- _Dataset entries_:
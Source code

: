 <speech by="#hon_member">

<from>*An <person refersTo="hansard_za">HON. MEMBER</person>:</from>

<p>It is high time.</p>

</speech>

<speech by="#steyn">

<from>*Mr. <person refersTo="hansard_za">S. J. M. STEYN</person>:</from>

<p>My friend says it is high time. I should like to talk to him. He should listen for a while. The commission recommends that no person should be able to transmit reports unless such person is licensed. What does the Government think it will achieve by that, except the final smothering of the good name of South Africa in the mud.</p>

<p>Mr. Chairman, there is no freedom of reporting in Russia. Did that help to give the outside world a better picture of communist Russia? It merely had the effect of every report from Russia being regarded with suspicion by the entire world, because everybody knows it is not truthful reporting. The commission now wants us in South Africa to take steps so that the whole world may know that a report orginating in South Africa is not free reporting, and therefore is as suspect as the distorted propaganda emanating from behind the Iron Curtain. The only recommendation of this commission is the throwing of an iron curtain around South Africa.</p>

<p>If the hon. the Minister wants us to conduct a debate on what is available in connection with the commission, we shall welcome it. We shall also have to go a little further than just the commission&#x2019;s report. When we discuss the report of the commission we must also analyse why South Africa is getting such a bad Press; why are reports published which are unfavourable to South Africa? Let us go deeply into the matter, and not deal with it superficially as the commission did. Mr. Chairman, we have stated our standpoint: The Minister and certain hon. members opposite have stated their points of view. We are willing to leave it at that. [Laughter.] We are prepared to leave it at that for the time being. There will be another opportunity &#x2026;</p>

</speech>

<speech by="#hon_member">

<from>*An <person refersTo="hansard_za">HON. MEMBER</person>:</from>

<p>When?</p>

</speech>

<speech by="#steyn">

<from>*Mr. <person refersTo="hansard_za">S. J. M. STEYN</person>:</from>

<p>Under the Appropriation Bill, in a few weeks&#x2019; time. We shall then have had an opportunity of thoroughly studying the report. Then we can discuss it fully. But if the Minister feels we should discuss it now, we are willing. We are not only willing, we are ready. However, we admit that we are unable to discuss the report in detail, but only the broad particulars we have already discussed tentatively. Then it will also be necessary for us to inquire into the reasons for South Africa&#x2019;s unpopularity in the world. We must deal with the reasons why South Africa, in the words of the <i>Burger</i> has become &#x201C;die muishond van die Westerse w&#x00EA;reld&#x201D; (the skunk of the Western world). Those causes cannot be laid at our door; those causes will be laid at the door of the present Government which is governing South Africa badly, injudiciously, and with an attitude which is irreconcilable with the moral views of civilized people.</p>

- _Problem requirements_: Reproduce every line above that contains the string "high".

- _Exercise output_:
<p>It is high time.</p>
<p>My friend says it is high time. I should like to talk to him. He should listen for a while. The commission recommends that no person should be able to transmit reports unless such person is licensed. What does the Government think it will achieve by that, except the final smothering of the good name of South Africa in the mud.</p>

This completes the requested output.